PROBLEM TO SOLVE:
Please reproduce verbatim the lines below, from the first through the one with "Partial Loss of".

Records from a collection:
• • • • • • •
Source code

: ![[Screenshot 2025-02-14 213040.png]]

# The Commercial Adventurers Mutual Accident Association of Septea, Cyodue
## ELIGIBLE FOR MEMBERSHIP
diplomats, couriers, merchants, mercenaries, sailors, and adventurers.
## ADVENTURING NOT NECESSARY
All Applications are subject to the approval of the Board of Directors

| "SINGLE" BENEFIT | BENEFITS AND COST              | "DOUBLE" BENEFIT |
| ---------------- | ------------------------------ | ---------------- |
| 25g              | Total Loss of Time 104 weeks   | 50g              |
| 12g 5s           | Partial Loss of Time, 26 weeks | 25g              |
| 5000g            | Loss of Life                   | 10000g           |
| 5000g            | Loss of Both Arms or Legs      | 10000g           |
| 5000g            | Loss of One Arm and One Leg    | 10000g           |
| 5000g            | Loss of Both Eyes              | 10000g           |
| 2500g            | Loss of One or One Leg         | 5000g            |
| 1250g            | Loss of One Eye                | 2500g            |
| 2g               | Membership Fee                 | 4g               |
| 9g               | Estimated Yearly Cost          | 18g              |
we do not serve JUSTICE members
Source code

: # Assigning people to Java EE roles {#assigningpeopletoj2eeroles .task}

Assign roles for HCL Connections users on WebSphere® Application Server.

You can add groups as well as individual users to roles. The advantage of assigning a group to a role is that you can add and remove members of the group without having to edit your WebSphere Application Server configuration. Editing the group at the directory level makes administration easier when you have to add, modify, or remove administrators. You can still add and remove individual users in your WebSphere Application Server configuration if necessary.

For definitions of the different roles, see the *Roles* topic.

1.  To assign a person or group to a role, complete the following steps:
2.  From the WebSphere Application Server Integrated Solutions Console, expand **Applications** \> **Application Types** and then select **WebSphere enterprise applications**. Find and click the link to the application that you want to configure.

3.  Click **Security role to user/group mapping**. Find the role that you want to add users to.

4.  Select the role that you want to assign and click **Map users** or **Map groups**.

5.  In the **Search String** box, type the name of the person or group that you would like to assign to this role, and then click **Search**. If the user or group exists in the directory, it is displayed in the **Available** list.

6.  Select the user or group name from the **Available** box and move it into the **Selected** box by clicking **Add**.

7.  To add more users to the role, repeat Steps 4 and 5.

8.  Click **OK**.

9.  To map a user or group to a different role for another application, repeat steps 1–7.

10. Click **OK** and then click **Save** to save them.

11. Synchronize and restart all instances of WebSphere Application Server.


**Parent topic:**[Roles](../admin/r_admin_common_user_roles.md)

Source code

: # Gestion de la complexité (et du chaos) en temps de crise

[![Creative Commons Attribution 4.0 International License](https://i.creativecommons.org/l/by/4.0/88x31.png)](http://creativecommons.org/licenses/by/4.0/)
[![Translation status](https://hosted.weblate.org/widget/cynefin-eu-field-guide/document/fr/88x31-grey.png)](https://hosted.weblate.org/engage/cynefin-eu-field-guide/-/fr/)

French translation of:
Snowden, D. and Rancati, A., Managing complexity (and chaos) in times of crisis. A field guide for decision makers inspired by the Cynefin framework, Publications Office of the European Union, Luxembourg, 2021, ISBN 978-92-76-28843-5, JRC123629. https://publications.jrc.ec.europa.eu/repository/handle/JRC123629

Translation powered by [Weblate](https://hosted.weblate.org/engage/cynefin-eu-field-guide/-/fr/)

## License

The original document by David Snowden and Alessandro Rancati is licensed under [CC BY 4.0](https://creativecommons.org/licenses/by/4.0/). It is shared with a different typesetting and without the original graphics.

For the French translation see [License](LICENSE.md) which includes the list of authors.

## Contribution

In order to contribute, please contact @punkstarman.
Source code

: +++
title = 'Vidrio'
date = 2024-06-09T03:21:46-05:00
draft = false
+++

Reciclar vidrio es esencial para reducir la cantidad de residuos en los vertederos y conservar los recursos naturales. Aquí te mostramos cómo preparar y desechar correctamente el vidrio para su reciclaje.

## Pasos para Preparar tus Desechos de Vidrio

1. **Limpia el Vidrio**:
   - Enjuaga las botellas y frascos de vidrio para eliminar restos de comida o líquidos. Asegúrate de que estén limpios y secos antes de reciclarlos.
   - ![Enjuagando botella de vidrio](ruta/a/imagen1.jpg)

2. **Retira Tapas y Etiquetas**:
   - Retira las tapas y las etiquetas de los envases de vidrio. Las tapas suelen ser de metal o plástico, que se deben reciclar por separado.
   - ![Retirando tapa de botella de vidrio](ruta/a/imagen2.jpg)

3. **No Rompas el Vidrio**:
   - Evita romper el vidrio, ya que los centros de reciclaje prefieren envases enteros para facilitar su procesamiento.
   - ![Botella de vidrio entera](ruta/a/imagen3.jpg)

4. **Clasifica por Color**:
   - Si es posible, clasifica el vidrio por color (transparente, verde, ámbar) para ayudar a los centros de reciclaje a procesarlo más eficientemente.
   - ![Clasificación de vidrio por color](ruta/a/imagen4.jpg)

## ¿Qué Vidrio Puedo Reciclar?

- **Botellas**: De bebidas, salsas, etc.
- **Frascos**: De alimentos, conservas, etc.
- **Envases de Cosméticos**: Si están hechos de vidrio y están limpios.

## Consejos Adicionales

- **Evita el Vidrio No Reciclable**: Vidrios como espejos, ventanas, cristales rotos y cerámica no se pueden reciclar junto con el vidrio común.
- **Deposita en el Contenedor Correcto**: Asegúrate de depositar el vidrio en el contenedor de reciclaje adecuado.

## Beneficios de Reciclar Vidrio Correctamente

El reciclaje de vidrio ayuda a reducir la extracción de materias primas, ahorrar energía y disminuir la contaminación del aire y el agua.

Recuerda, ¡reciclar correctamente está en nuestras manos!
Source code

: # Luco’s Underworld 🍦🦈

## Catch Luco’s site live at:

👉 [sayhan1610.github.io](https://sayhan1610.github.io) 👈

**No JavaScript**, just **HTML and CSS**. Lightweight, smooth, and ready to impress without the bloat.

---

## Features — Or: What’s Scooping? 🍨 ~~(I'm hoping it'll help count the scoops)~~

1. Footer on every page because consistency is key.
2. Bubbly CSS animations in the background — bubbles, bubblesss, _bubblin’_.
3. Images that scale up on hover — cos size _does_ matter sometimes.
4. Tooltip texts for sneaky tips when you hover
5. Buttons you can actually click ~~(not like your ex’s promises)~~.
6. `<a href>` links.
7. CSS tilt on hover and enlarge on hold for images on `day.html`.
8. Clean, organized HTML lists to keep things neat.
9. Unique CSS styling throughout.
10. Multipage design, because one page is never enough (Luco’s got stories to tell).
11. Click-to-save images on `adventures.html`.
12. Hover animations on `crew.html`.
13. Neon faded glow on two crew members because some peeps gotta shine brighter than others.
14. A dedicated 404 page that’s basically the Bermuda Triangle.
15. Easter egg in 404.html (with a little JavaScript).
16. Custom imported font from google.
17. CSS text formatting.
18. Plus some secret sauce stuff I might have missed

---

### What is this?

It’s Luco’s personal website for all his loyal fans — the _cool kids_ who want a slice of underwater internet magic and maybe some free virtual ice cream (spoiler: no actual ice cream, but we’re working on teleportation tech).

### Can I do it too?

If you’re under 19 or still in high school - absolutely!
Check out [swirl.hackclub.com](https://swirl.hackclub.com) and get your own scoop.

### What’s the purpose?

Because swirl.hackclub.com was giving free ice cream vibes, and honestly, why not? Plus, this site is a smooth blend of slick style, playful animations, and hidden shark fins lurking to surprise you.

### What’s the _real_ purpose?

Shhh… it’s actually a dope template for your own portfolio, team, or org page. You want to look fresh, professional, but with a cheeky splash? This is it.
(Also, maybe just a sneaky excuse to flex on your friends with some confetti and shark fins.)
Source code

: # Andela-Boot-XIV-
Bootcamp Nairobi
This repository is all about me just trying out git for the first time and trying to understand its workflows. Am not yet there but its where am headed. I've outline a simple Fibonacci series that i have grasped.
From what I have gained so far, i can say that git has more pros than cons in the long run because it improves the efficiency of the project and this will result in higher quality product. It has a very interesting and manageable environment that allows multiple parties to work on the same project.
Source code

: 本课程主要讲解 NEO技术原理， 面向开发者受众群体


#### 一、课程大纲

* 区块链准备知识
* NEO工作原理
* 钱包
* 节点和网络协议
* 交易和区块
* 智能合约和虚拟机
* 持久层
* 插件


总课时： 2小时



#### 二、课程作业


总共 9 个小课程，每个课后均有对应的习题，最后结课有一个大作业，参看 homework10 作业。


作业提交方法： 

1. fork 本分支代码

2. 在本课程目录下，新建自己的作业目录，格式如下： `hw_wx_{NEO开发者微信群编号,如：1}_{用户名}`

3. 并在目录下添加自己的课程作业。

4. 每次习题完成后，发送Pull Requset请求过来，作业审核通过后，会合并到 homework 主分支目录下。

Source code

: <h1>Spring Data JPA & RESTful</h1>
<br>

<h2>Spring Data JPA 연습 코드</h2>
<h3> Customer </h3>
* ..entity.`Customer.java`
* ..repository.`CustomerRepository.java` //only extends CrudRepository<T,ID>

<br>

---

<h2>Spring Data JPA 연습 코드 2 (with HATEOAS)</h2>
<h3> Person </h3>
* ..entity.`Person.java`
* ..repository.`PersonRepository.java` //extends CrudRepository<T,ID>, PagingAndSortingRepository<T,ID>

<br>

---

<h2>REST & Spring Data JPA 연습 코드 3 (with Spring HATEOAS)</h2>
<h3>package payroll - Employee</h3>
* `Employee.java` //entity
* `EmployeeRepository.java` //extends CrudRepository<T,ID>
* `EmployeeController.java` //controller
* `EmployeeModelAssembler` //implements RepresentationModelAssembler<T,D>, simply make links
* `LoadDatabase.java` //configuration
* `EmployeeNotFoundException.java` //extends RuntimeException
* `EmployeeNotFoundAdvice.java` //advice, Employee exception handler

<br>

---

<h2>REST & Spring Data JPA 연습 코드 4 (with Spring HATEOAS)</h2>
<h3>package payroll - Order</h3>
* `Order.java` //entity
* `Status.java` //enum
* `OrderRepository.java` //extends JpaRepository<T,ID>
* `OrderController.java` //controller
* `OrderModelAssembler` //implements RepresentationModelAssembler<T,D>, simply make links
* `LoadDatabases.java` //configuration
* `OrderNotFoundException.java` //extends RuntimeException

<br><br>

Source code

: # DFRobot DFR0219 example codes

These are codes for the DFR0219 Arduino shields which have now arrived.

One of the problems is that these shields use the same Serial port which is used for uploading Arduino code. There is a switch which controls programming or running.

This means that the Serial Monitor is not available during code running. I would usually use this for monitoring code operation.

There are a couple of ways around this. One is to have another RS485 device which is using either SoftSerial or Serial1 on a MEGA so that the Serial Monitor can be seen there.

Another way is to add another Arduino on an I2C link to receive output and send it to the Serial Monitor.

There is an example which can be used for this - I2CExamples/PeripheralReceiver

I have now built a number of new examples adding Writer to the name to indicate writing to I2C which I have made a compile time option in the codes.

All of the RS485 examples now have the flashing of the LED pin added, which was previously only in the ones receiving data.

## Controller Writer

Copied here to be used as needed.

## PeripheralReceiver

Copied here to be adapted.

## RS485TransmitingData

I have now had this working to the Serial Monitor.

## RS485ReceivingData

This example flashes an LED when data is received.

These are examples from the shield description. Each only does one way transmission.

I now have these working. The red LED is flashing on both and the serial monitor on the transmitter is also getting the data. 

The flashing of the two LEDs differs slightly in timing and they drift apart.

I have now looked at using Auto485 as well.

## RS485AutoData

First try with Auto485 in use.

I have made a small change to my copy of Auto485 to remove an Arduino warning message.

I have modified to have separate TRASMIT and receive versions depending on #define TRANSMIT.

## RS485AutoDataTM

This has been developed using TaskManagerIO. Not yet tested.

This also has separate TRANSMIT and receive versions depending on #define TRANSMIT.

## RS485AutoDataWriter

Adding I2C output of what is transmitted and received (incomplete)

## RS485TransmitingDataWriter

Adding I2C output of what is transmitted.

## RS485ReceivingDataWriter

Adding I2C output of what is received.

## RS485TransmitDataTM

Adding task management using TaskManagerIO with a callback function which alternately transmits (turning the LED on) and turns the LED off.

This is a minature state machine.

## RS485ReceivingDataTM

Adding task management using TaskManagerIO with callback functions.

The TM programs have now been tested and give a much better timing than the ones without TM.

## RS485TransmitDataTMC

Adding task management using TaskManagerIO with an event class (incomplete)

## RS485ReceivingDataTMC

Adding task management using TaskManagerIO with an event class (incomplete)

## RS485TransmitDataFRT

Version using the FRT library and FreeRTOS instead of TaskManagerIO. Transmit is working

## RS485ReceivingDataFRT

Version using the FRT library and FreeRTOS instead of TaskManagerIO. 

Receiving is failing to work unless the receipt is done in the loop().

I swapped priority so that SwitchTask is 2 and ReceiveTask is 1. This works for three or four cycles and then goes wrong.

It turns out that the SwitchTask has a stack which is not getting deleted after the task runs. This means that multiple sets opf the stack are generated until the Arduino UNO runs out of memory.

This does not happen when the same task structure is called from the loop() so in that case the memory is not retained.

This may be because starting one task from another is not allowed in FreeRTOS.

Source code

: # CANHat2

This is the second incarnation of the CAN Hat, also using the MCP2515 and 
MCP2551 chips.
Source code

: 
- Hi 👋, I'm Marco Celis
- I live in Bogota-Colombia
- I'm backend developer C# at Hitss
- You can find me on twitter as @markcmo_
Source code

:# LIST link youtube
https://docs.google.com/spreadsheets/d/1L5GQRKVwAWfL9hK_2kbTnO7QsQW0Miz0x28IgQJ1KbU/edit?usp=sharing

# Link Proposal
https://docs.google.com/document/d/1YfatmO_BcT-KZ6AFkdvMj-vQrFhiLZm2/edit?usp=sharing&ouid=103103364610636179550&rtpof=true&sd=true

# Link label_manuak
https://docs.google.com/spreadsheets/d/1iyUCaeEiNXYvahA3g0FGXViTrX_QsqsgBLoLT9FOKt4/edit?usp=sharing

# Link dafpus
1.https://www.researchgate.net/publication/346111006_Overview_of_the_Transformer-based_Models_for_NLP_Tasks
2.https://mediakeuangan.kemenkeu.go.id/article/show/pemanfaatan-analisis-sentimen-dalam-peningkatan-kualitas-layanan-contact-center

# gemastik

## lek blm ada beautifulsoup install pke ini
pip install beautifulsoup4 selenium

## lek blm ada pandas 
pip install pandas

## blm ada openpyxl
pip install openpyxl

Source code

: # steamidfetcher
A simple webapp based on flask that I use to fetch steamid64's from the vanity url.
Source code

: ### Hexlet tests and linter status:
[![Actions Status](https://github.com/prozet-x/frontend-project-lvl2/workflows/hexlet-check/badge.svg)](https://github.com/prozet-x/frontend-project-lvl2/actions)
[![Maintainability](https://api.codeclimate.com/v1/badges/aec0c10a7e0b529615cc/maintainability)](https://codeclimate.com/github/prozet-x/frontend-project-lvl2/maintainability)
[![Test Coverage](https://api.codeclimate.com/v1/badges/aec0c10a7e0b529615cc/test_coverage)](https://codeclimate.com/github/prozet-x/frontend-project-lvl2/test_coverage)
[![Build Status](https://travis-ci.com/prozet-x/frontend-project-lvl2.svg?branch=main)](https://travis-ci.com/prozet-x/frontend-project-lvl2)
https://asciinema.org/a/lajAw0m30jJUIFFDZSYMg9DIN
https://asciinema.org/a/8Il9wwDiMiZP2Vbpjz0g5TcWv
• • • • • • •
RESPONSE FOR THIS EXERCISE:
Source code

: ![[Screenshot 2025-02-14 213040.png]]

# The Commercial Adventurers Mutual Accident Association of Septea, Cyodue
## ELIGIBLE FOR MEMBERSHIP
diplomats, couriers, merchants, mercenaries, sailors, and adventurers.
## ADVENTURING NOT NECESSARY
All Applications are subject to the approval of the Board of Directors

| "SINGLE" BENEFIT | BENEFITS AND COST              | "DOUBLE" BENEFIT |
| ---------------- | ------------------------------ | ---------------- |
| 25g              | Total Loss of Time 104 weeks   | 50g              |
| 12g 5s           | Partial Loss of Time, 26 weeks | 25g              |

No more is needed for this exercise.